PROBLEM STATEMENT:
Look in the material below for the line holding "- Handoff Documentation". Set it down exactly, with each later line up to and including the line holding "- Performance metrics".

THE DATA:
....................
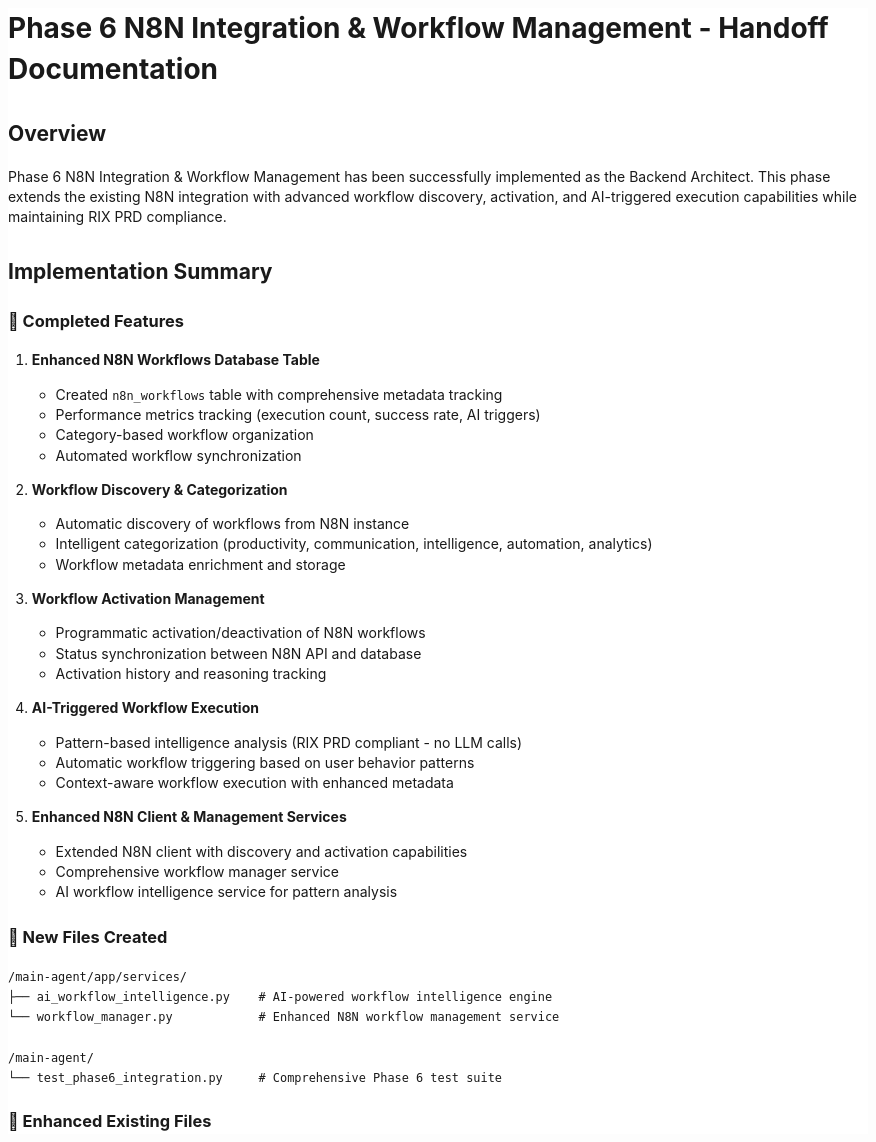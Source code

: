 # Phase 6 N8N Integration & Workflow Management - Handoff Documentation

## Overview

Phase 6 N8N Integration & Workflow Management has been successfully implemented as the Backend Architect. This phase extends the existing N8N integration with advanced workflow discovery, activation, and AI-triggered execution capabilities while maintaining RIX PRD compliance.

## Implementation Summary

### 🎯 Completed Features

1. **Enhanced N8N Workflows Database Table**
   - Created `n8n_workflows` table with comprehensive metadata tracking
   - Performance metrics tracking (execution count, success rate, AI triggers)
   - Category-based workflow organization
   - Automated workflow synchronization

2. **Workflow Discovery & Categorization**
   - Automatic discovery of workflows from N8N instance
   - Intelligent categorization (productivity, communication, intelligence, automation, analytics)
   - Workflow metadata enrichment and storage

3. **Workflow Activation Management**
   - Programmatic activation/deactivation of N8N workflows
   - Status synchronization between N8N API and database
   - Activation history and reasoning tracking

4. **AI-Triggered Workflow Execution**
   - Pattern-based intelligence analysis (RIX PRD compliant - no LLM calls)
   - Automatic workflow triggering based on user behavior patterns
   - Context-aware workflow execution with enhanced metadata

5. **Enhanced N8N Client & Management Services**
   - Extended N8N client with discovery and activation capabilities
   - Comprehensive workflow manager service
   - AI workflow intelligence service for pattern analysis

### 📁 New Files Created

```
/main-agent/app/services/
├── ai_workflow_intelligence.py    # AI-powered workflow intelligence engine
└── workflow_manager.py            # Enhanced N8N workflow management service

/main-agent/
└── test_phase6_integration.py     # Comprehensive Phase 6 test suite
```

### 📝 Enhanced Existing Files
....................
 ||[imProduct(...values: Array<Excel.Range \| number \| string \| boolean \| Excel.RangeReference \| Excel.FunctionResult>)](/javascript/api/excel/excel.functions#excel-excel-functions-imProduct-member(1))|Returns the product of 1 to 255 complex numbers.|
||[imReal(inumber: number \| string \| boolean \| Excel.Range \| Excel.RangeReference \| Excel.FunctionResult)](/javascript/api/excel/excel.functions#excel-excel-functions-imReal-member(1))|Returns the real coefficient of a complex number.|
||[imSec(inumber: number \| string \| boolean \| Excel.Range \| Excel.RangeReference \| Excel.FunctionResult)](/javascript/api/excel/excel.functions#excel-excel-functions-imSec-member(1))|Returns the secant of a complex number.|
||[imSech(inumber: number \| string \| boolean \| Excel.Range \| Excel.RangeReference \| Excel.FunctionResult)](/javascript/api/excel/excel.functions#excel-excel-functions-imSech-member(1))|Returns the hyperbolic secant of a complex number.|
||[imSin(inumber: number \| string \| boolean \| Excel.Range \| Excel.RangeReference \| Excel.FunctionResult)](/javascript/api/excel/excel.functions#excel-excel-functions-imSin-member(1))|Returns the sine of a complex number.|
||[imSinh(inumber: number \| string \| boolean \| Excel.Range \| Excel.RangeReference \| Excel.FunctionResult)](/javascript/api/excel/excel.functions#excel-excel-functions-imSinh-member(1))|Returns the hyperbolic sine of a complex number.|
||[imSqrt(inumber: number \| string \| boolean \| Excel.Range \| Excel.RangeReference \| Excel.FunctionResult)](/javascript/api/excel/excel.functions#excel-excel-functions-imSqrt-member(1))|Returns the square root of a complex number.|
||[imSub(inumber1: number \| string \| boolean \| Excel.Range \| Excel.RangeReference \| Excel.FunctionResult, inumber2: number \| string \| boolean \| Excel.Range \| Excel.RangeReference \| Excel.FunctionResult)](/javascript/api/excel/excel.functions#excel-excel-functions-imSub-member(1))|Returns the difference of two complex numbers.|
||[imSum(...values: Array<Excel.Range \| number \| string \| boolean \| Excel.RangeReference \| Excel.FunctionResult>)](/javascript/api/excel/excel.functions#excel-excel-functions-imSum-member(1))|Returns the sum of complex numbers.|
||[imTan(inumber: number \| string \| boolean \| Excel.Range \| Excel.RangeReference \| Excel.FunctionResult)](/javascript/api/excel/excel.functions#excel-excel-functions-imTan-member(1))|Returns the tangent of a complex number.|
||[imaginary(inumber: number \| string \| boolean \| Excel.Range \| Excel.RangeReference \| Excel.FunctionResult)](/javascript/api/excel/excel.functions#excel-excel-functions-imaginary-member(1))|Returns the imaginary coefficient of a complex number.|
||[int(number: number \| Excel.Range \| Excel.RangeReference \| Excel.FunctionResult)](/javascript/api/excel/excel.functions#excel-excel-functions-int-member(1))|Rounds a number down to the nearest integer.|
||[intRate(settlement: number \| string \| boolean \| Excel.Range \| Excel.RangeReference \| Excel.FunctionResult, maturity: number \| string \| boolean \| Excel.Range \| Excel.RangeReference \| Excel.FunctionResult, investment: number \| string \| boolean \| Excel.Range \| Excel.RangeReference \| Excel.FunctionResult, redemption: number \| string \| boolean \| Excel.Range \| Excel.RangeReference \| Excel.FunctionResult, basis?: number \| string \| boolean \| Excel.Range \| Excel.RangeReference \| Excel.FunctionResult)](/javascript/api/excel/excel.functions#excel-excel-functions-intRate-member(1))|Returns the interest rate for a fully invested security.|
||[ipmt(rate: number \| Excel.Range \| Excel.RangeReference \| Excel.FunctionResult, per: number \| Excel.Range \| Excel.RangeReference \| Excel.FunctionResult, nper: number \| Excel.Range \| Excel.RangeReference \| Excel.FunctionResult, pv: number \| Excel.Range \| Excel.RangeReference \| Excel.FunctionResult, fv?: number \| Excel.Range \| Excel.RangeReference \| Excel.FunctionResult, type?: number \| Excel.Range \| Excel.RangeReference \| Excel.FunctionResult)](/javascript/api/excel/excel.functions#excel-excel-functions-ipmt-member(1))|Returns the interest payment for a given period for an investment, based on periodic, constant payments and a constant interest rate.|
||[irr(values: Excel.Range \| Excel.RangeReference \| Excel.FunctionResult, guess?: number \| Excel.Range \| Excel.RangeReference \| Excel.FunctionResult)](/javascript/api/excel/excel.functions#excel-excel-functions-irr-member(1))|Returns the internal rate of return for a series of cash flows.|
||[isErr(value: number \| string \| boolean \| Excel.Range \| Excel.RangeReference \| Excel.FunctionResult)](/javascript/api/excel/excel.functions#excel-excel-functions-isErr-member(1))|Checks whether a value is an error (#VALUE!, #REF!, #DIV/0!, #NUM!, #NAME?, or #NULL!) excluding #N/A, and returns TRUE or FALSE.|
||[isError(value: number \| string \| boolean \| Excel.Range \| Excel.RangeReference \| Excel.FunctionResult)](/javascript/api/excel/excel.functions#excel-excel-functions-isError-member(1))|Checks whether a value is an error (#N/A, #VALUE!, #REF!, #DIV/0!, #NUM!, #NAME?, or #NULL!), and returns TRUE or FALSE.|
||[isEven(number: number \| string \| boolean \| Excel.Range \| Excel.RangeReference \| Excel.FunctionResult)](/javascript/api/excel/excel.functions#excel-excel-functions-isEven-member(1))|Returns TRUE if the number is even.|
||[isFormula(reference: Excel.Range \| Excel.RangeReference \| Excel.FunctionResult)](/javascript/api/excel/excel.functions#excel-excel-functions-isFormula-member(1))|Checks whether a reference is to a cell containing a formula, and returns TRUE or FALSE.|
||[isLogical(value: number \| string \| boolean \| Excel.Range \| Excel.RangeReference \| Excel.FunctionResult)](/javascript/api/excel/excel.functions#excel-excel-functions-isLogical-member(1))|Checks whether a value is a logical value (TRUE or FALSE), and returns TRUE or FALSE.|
....................
OUTPUT OF THE TASK:
: # Phase 6 N8N Integration & Workflow Management - Handoff Documentation

## Overview

Phase 6 N8N Integration & Workflow Management has been successfully implemented as the Backend Architect. This phase extends the existing N8N integration with advanced workflow discovery, activation, and AI-triggered execution capabilities while maintaining RIX PRD compliance.

## Implementation Summary

### 🎯 Completed Features

1. **Enhanced N8N Workflows Database Table**
   - Created `n8n_workflows` table with comprehensive metadata tracking
   - Performance metrics tracking (execution count, success rate, AI triggers)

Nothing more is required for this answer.